• _Pictures paired with source code_
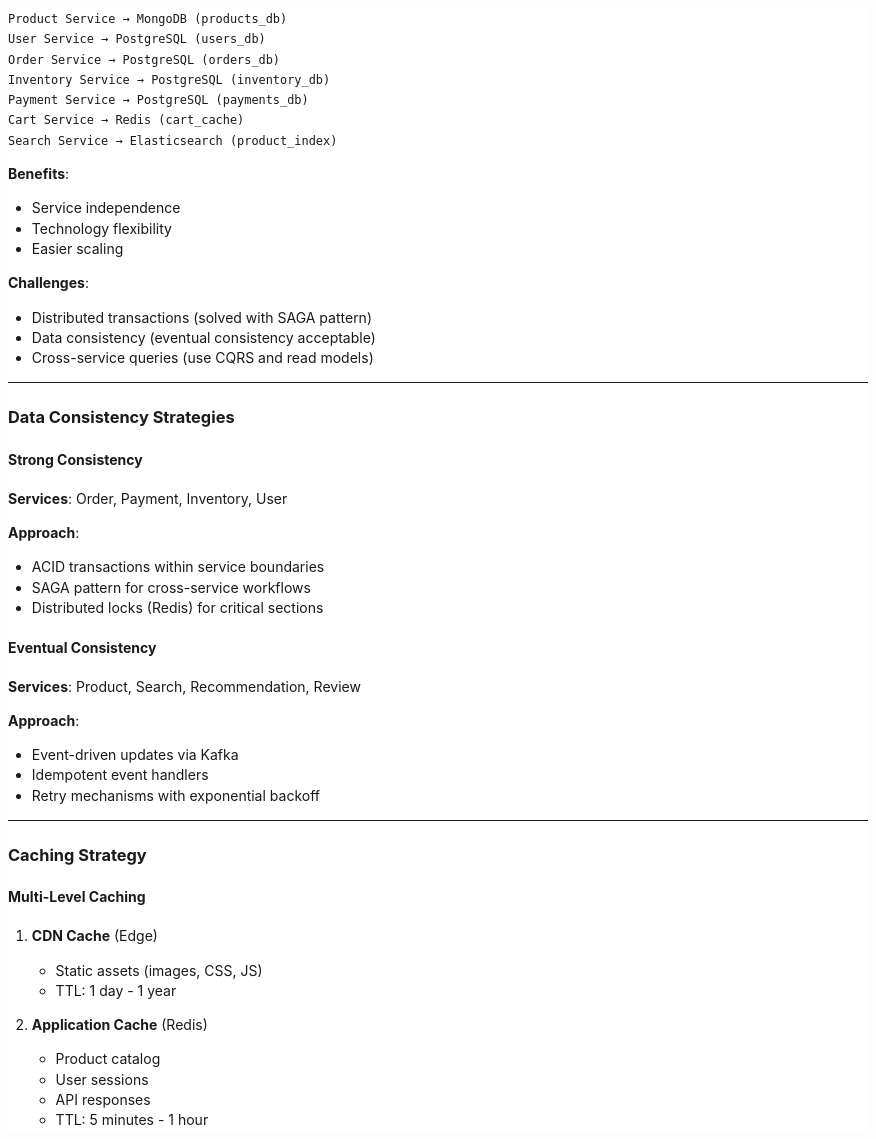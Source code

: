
 ```
Product Service → MongoDB (products_db)
User Service → PostgreSQL (users_db)
Order Service → PostgreSQL (orders_db)
Inventory Service → PostgreSQL (inventory_db)
Payment Service → PostgreSQL (payments_db)
Cart Service → Redis (cart_cache)
Search Service → Elasticsearch (product_index)
```

**Benefits**:
- Service independence
- Technology flexibility
- Easier scaling

**Challenges**:
- Distributed transactions (solved with SAGA pattern)
- Data consistency (eventual consistency acceptable)
- Cross-service queries (use CQRS and read models)

---

### Data Consistency Strategies

#### Strong Consistency
**Services**: Order, Payment, Inventory, User

**Approach**:
- ACID transactions within service boundaries
- SAGA pattern for cross-service workflows
- Distributed locks (Redis) for critical sections

#### Eventual Consistency
**Services**: Product, Search, Recommendation, Review

**Approach**:
- Event-driven updates via Kafka
- Idempotent event handlers
- Retry mechanisms with exponential backoff

---

### Caching Strategy

#### Multi-Level Caching

1. **CDN Cache** (Edge)
   - Static assets (images, CSS, JS)
   - TTL: 1 day - 1 year

2. **Application Cache** (Redis)
   - Product catalog
   - User sessions
   - API responses
   - TTL: 5 minutes - 1 hour
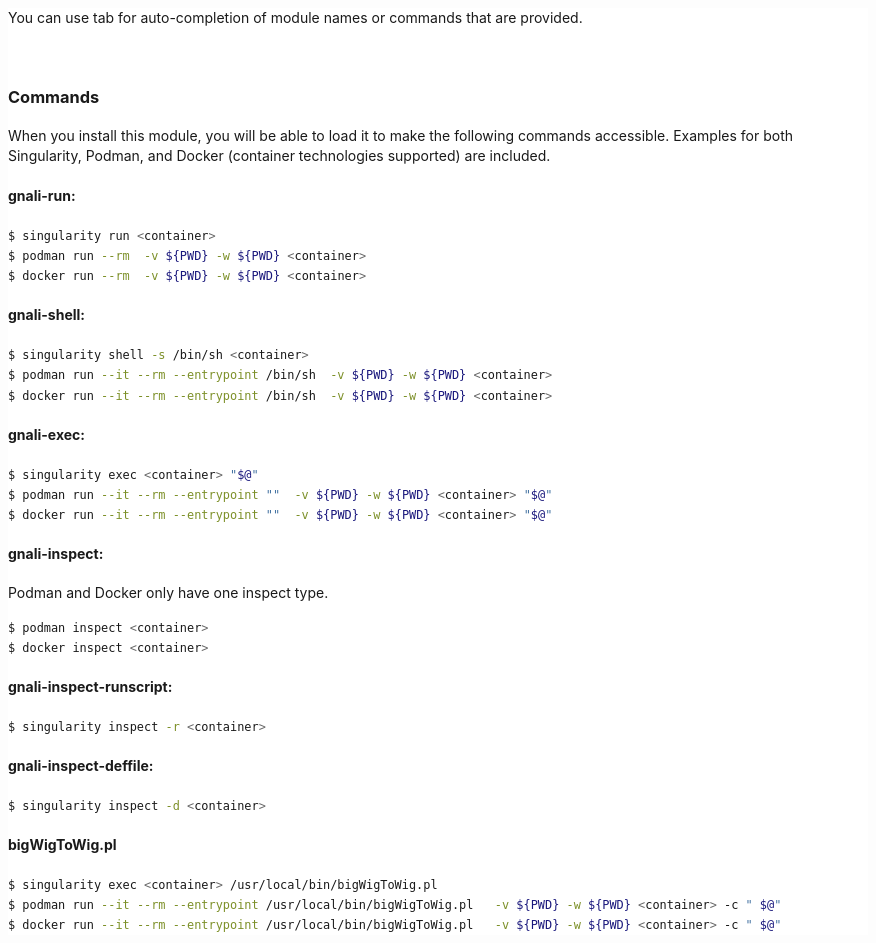 You can use tab for auto-completion of module names or commands that are provided.

<br>

### Commands

When you install this module, you will be able to load it to make the following commands accessible.
Examples for both Singularity, Podman, and Docker (container technologies supported) are included.

#### gnali-run:

```bash
$ singularity run <container>
$ podman run --rm  -v ${PWD} -w ${PWD} <container>
$ docker run --rm  -v ${PWD} -w ${PWD} <container>
```

#### gnali-shell:

```bash
$ singularity shell -s /bin/sh <container>
$ podman run --it --rm --entrypoint /bin/sh  -v ${PWD} -w ${PWD} <container>
$ docker run --it --rm --entrypoint /bin/sh  -v ${PWD} -w ${PWD} <container>
```

#### gnali-exec:

```bash
$ singularity exec <container> "$@"
$ podman run --it --rm --entrypoint ""  -v ${PWD} -w ${PWD} <container> "$@"
$ docker run --it --rm --entrypoint ""  -v ${PWD} -w ${PWD} <container> "$@"
```

#### gnali-inspect:

Podman and Docker only have one inspect type.

```bash
$ podman inspect <container>
$ docker inspect <container>
```

#### gnali-inspect-runscript:

```bash
$ singularity inspect -r <container>
```

#### gnali-inspect-deffile:

```bash
$ singularity inspect -d <container>
```


#### bigWigToWig.pl

```bash
$ singularity exec <container> /usr/local/bin/bigWigToWig.pl
$ podman run --it --rm --entrypoint /usr/local/bin/bigWigToWig.pl   -v ${PWD} -w ${PWD} <container> -c " $@"
$ docker run --it --rm --entrypoint /usr/local/bin/bigWigToWig.pl   -v ${PWD} -w ${PWD} <container> -c " $@"
```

• _ASSIGNED TASK_
In your copy, include no pictures, but reproduce all records exactly.

• _YOUR SOLUTION_
Source code

:
 ```
Product Service → MongoDB (products_db)
User Service → PostgreSQL (users_db)
Order Service → PostgreSQL (orders_db)
Inventory Service → PostgreSQL (inventory_db)
Payment Service → PostgreSQL (payments_db)
Cart Service → Redis (cart_cache)
Search Service → Elasticsearch (product_index)
```

**Benefits**:
- Service independence
- Technology flexibility
- Easier scaling

**Challenges**:
- Distributed transactions (solved with SAGA pattern)
- Data consistency (eventual consistency acceptable)
- Cross-service queries (use CQRS and read models)

---

### Data Consistency Strategies

#### Strong Consistency
**Services**: Order, Payment, Inventory, User

**Approach**:
- ACID transactions within service boundaries
- SAGA pattern for cross-service workflows
- Distributed locks (Redis) for critical sections

#### Eventual Consistency
**Services**: Product, Search, Recommendation, Review

**Approach**:
- Event-driven updates via Kafka
- Idempotent event handlers
- Retry mechanisms with exponential backoff

---

### Caching Strategy

#### Multi-Level Caching

1. **CDN Cache** (Edge)
   - Static assets (images, CSS, JS)
   - TTL: 1 day - 1 year

2. **Application Cache** (Redis)
   - Product catalog
   - User sessions
   - API responses
   - TTL: 5 minutes - 1 hour
 You can use tab for auto-completion of module names or commands that are provided.

<br>

### Commands

When you install this module, you will be able to load it to make the following commands accessible.
Examples for both Singularity, Podman, and Docker (container technologies supported) are included.

#### gnali-run:

```bash
$ singularity run <container>
$ podman run --rm  -v ${PWD} -w ${PWD} <container>
$ docker run --rm  -v ${PWD} -w ${PWD} <container>
```

#### gnali-shell:

```bash
$ singularity shell -s /bin/sh <container>
$ podman run --it --rm --entrypoint /bin/sh  -v ${PWD} -w ${PWD} <container>
$ docker run --it --rm --entrypoint /bin/sh  -v ${PWD} -w ${PWD} <container>
```

#### gnali-exec:

```bash
$ singularity exec <container> "$@"
$ podman run --it --rm --entrypoint ""  -v ${PWD} -w ${PWD} <container> "$@"
$ docker run --it --rm --entrypoint ""  -v ${PWD} -w ${PWD} <container> "$@"
```

#### gnali-inspect:

Podman and Docker only have one inspect type.

```bash
$ podman inspect <container>
$ docker inspect <container>
```

#### gnali-inspect-runscript:

```bash
$ singularity inspect -r <container>
```

#### gnali-inspect-deffile:

```bash
$ singularity inspect -d <container>
```


#### bigWigToWig.pl

```bash
$ singularity exec <container> /usr/local/bin/bigWigToWig.pl
$ podman run --it --rm --entrypoint /usr/local/bin/bigWigToWig.pl   -v ${PWD} -w ${PWD} <container> -c " $@"
$ docker run --it --rm --entrypoint /usr/local/bin/bigWigToWig.pl   -v ${PWD} -w ${PWD} <container> -c " $@"
```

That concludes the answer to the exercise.